10 Apr Asset Managers: How to Get Your Commentaries Right in Every Language
For most investment managers, every month presents the fresh challenge of producing accurate and informative factsheets and commentaries about their funds. These commentaries are usually a legal requirement and they need to be well-written and distributed in a timely manner to investors.
For asset managers who want to put out commentaries and factsheets in multiple languages, the challenges multiply – speed and accuracy remain critical, of course, but in addition, every translation needs to capture not just the language, but also the tone and the style of the source material.
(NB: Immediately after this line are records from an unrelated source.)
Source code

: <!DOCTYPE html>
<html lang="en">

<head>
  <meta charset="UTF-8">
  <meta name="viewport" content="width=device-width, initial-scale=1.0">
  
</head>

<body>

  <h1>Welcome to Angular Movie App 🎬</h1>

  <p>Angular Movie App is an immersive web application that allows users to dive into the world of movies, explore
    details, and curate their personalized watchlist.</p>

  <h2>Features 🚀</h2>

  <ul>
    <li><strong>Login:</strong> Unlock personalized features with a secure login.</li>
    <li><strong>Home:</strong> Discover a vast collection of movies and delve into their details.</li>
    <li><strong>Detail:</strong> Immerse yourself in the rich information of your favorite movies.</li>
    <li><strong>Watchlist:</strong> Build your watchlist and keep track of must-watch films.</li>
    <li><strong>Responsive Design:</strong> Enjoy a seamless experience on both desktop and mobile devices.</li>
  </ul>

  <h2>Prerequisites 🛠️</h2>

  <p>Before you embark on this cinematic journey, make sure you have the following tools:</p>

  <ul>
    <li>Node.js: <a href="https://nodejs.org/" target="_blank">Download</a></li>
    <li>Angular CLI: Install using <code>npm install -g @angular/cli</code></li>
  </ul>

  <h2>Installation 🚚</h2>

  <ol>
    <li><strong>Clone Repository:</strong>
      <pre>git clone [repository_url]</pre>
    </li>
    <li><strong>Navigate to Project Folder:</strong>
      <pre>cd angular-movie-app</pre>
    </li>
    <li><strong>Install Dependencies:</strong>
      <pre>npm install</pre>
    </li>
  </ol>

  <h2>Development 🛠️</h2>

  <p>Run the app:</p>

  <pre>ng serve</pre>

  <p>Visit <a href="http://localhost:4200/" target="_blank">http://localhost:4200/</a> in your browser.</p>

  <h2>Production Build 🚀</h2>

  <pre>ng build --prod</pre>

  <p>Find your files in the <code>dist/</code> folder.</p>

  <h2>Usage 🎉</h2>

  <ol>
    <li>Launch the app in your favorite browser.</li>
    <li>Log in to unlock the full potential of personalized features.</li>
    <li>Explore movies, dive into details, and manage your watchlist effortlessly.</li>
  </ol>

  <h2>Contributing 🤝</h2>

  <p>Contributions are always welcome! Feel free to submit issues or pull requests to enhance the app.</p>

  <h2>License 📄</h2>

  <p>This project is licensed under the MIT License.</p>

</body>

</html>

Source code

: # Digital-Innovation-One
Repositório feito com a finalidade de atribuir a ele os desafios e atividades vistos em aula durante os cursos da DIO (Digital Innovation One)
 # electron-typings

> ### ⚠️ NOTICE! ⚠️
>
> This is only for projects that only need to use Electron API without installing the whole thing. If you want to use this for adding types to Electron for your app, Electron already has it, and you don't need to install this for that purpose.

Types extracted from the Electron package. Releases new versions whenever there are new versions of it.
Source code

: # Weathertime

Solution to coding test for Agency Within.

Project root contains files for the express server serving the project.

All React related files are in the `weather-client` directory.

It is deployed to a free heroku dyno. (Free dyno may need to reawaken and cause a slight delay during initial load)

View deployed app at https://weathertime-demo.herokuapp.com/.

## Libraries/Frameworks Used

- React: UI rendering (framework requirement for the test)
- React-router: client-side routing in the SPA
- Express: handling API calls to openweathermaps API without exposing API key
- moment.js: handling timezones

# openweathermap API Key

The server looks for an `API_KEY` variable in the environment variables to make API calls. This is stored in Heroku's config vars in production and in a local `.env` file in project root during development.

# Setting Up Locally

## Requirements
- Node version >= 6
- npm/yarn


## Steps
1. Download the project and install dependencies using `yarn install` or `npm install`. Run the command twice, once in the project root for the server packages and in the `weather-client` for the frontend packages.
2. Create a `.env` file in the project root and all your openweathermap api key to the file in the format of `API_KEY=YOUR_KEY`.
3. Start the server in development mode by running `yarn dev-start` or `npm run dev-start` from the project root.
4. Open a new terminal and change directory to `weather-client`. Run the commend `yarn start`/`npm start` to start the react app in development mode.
We’ve noticed a growing trend among investment managers to publish factsheets as quickly after month end as possible, before releasing the extended commentary several days later. This means the factsheet can go out speedily, unhindered by the commentary, then more time can be devoted to writing the commentary and giving further detail and depth as to what has been happening in markets and to the fund. For asset managers with multiple international markets to cover, this means even more material will need to be translated.
Successful translation partnerships
As specialised linguists, we have plenty of experience in setting up excellent working relationships with asset managers, allowing us to translate and process commentaries as smoothly as possible.
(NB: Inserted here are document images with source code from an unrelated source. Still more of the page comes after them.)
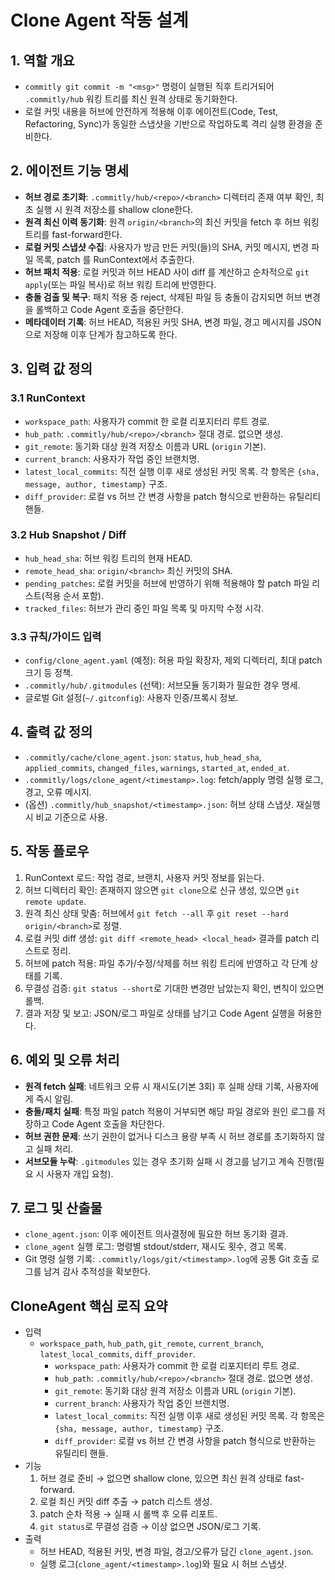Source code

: # Clone Agent 작동 설계

## 1. 역할 개요
- `commitly git commit -m "<msg>"` 명령이 실행된 직후 트리거되어 `.commitly/hub` 워킹 트리를 최신 원격 상태로 동기화한다.
- 로컬 커밋 내용을 허브에 안전하게 적용해 이후 에이전트(Code, Test, Refactoring, Sync)가 동일한 스냅샷을 기반으로 작업하도록 격리 실행 환경을 준비한다.

## 2. 에이전트 기능 명세
- **허브 경로 초기화**: `.commitly/hub/<repo>/<branch>` 디렉터리 존재 여부 확인, 최초 실행 시 원격 저장소를 shallow clone한다.
- **원격 최신 이력 동기화**: 원격 `origin/<branch>`의 최신 커밋을 fetch 후 허브 워킹 트리를 fast-forward한다.
- **로컬 커밋 스냅샷 수집**: 사용자가 방금 만든 커밋(들)의 SHA, 커밋 메시지, 변경 파일 목록, patch 를 RunContext에서 추출한다.
- **허브 패치 적용**: 로컬 커밋과 허브 HEAD 사이 diff 를 계산하고 순차적으로 `git apply`(또는 파일 복사)로 허브 워킹 트리에 반영한다.
- **충돌 검출 및 복구**: 패치 적용 중 reject, 삭제된 파일 등 충돌이 감지되면 허브 변경을 롤백하고 Code Agent 호출을 중단한다.
- **메타데이터 기록**: 허브 HEAD, 적용된 커밋 SHA, 변경 파일, 경고 메시지를 JSON으로 저장해 이후 단계가 참고하도록 한다.

## 3. 입력 값 정의
### 3.1 RunContext
- `workspace_path`: 사용자가 commit 한 로컬 리포지터리 루트 경로.
- `hub_path`: `.commitly/hub/<repo>/<branch>` 절대 경로. 없으면 생성.
- `git_remote`: 동기화 대상 원격 저장소 이름과 URL (`origin` 기본).
- `current_branch`: 사용자가 작업 중인 브랜치명.
- `latest_local_commits`: 직전 실행 이후 새로 생성된 커밋 목록. 각 항목은 `{sha, message, author, timestamp}` 구조.
- `diff_provider`: 로컬 vs 허브 간 변경 사항을 patch 형식으로 반환하는 유틸리티 핸들.

### 3.2 Hub Snapshot / Diff
- `hub_head_sha`: 허브 워킹 트리의 현재 HEAD.
- `remote_head_sha`: `origin/<branch>` 최신 커밋의 SHA.
- `pending_patches`: 로컬 커밋을 허브에 반영하기 위해 적용해야 할 patch 파일 리스트(적용 순서 포함).
- `tracked_files`: 허브가 관리 중인 파일 목록 및 마지막 수정 시각.

### 3.3 규칙/가이드 입력
- `config/clone_agent.yaml` (예정): 허용 파일 확장자, 제외 디렉터리, 최대 patch 크기 등 정책.
- `.commitly/hub/.gitmodules` (선택): 서브모듈 동기화가 필요한 경우 명세.
- 글로벌 Git 설정(`~/.gitconfig`): 사용자 인증/프록시 정보.

## 4. 출력 값 정의
- `.commitly/cache/clone_agent.json`: `status`, `hub_head_sha`, `applied_commits`, `changed_files`, `warnings`, `started_at`, `ended_at`.
- `.commitly/logs/clone_agent/<timestamp>.log`: fetch/apply 명령 실행 로그, 경고, 오류 메시지.
- (옵션) `.commitly/hub_snapshot/<timestamp>.json`: 허브 상태 스냅샷. 재실행 시 비교 기준으로 사용.

## 5. 작동 플로우
1. RunContext 로드: 작업 경로, 브랜치, 사용자 커밋 정보를 읽는다.
2. 허브 디렉터리 확인: 존재하지 않으면 `git clone`으로 신규 생성, 있으면 `git remote update`.
3. 원격 최신 상태 맞춤: 허브에서 `git fetch --all` 후 `git reset --hard origin/<branch>`로 정렬.
4. 로컬 커밋 diff 생성: `git diff <remote_head> <local_head>` 결과를 patch 리스트로 정리.
5. 허브에 patch 적용: 파일 추가/수정/삭제를 허브 워킹 트리에 반영하고 각 단계 상태를 기록.
6. 무결성 검증: `git status --short`로 기대한 변경만 남았는지 확인, 변칙이 있으면 롤백.
7. 결과 저장 및 보고: JSON/로그 파일로 상태를 남기고 Code Agent 실행을 허용한다.

## 6. 예외 및 오류 처리
- **원격 fetch 실패**: 네트워크 오류 시 재시도(기본 3회) 후 실패 상태 기록, 사용자에게 즉시 알림.
- **충돌/패치 실패**: 특정 파일 patch 적용이 거부되면 해당 파일 경로와 원인 로그를 저장하고 Code Agent 호출을 차단한다.
- **허브 권한 문제**: 쓰기 권한이 없거나 디스크 용량 부족 시 허브 경로를 초기화하지 않고 실패 처리.
- **서브모듈 누락**: `.gitmodules` 있는 경우 초기화 실패 시 경고를 남기고 계속 진행(필요 시 사용자 개입 요청).

## 7. 로그 및 산출물
- `clone_agent.json`: 이후 에이전트 의사결정에 필요한 허브 동기화 결과.
- `clone_agent` 실행 로그: 명령별 stdout/stderr, 재시도 횟수, 경고 목록.
- Git 명령 실행 기록: `.commitly/logs/git/<timestamp>.log`에 공통 Git 호출 로그를 남겨 감사 추적성을 확보한다.

## CloneAgent 핵심 로직 요약
- 입력
  - `workspace_path`, `hub_path`, `git_remote`, `current_branch`, `latest_local_commits`, `diff_provider`.
    - `workspace_path`: 사용자가 commit 한 로컬 리포지터리 루트 경로.
    - `hub_path`: `.commitly/hub/<repo>/<branch>` 절대 경로. 없으면 생성.
    - `git_remote`: 동기화 대상 원격 저장소 이름과 URL (`origin` 기본).
    - `current_branch`: 사용자가 작업 중인 브랜치명.
    - `latest_local_commits`: 직전 실행 이후 새로 생성된 커밋 목록. 각 항목은 `{sha, message, author, timestamp}` 구조.
    - `diff_provider`: 로컬 vs 허브 간 변경 사항을 patch 형식으로 반환하는 유틸리티 핸들.
- 기능
  1. 허브 경로 준비 → 없으면 shallow clone, 있으면 최신 원격 상태로 fast-forward.
  2. 로컬 최신 커밋 diff 추출 → patch 리스트 생성.
  3. patch 순차 적용 → 실패 시 롤백 후 오류 리포트.
  4. `git status`로 무결성 검증 → 이상 없으면 JSON/로그 기록.
- 출력
  - 허브 HEAD, 적용된 커밋, 변경 파일, 경고/오류가 담긴 `clone_agent.json`.
  - 실행 로그(`clone_agent/<timestamp>.log`)와 필요 시 허브 스냅샷.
Putting a great working relationship in place involves several important steps. But the key is delivering timely, excellent translations that capture not just the content, but also the style and tone of the source material. So how to go about setting a good partnership in place?
The first step is for the translation company to do some test translations of the investment manager’s commentaries and factsheets, well ahead of live production. Even better, two different linguistic teams should do the trial translations, so that the closest fit from a pool of specialist writers can be determined.
To make sure the test is as successful as possible, the asset manager should provide previous translations and approved glossaries to ensure the writers have the best chance of capturing the source material’s precise meaning and tone in the chosen new language.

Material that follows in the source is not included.